L’avvocato Ghedini – come detto – minimizza le dichiarazioni del boss: “Dalle intercettazioni ambientali di Giuseppe Graviano, depositate dalla Procura di Palermo, composte da migliaia di pagine, corrispondenti a centinaia di ore di captazioni, vengono enucleate poche parole decontestualizzate che si riferirebbero asseritamente a Berlusconi. Tale interpretazione è destituita di ogni fondamento non avendo mai avuto alcun contatto il Presidente Berlusconi né diretto né indiretto con il signor Graviano”.
Si tratta di affermazioni tuttora al vaglio della magistratura. Affermazioni che si aggiungono alle dichiarazioni di altri pentiti, agli indizi trovati dai magistrati, che in questo quarto di secolo hanno visto Silvio Berlusconi al centro di una delle vicende (le stragi degli anni Novanta) più traumatiche della storia d’Italia.
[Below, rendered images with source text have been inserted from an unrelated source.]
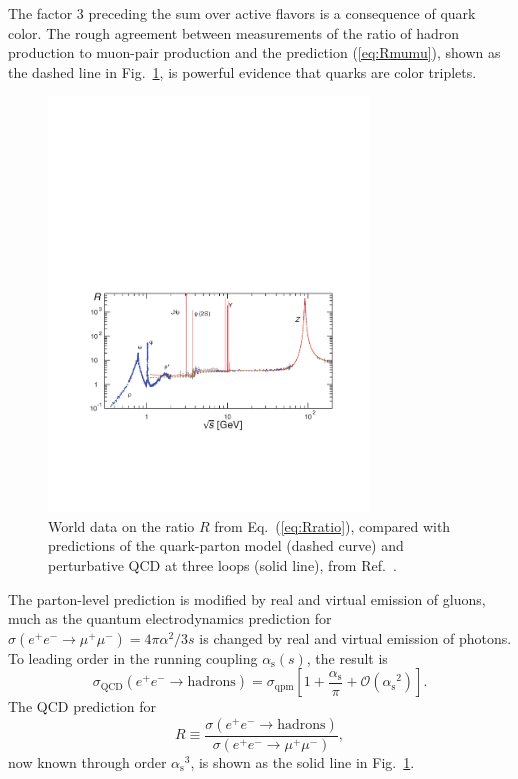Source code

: \documentclass[11pt,prb,groupedaddress,nofootinbib,showpacs,floatfix]{revtex4-1}
\newcommand{\Eqn}[1]{Eq.~(\ref{#1})}
\newcommand{\alphas}{\ensuremath{\alpha_{\mathrm{s}}}}
\begin{document}
The factor 3 preceding the sum over active flavors is a
consequence of quark color. The rough agreement between measurements of
the ratio of hadron production to muon-pair production and the
prediction (\ref{eq:Rmumu}), shown as the dashed line in
Fig.~\ref{fig:Rmumu}, is powerful evidence that quarks are color
triplets.
%
\begin{figure}[bt] 
	\includegraphics[width=8.5cm]{fig/fig6}
	\vspace{10pt}
	\caption{World data on the ratio $R$ from \Eqn{eq:Rratio}, compared 
        with predictions of the quark-parton model (dashed curve) and
		perturbative QCD at three loops (solid line), from
		Ref.~.}
	\label{fig:Rmumu}
\end{figure}

The parton-level prediction is modified by real and virtual emission of
gluons, much as the quantum electrodynamics prediction for
$\sigma(e^+e^- \to \mu^+\mu^-) = {4\pi\alpha^2}/{3s}$ is changed by
real and virtual emission of photons. To leading order in the running
coupling $\alphas(s)$, the result is
\begin{equation}
    \sigma_{\mathrm{QCD}}(e^+e^- \to \mathrm{hadrons}) =
    \sigma_{\mathrm{qpm}}\left[ 1 + \frac{\alphas}{\pi} +
    \mathcal{O}(\alphas^2) \right].
    \label{eq:RinQCD}
\end{equation}
The QCD prediction for
\begin{equation}
    R \equiv \frac{\sigma(e^+e^-\to\mathrm{hadrons})}%
        {\sigma(e^+e^- \to \mu^+\mu^-)},
    \label{eq:Rratio}
\end{equation}
now known through order $\alphas^3$, is shown as the solid 
line in Fig.~\ref{fig:Rmumu}. 
\end{document}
Non sappiamo né se Berlusconi c’entri davvero, né come andrà a finire, ma sappiamo come è andata a finire all’ex sette volte presidente del Consiglio, Giulio Andreotti, ritenuto colluso fino al 1980, malgrado la sua “piena consapevolezza” del progetto di morte che riguardava l’ex presidente della Regione siciliana Piersanti Mattarella, fratello dell’attuale presidente della Repubblica. Una “piena consapevolezza” di cui il Divo Giulio ebbe contezza nel corso di un summit di mafia – al quale, secondo i magistrati, partecipò anche lui – con l’ex boss palermitano Stefano Bontate. Il fatto avvenne un anno dopo dell’uccisione dell’ex leader democristiano Aldo Moro, altro delitto nel quale, secondo il giornalista Mino Pecorelli e diversi magistrati che si sono occupati del caso, la presenza di Andreotti è tutt’altro che casuale. Quando Andreotti – alla vigilia del delitto Mattarella – chiese conto e ragione del progetto di morte, Bontate rispose: “Presidente, ormai è deciso, che le piaccia o no”. Il presidente annuì e lasciò uccidere Piersanti, senza svelare il segreto ad alcun magistrato, ma in compenso dominando la scena politica per altri vent’anni. Poi uccisero Salvo Lima e due mesi dopo fecero a pezzi Falcone. Andreotti non diventò presidente della Repubblica – come era stato previsto – e da quel momento la sua carriera volse al tramonto, caratterizzata da una miriade di accuse, di sospetti, alcuni processi dai quali se l’è sempre cavata, ma mai un giorno di carcere.
Sul firmamento della politica italiana cominciò a brillare improvvisamente la nuova stella di Silvio Berlusconi. Cosa avvenne realmente lo sappiamo a spizzichi e bocconi, ma il mosaico chissà quando sarà completato. Sono passati “solo” venticinque anni.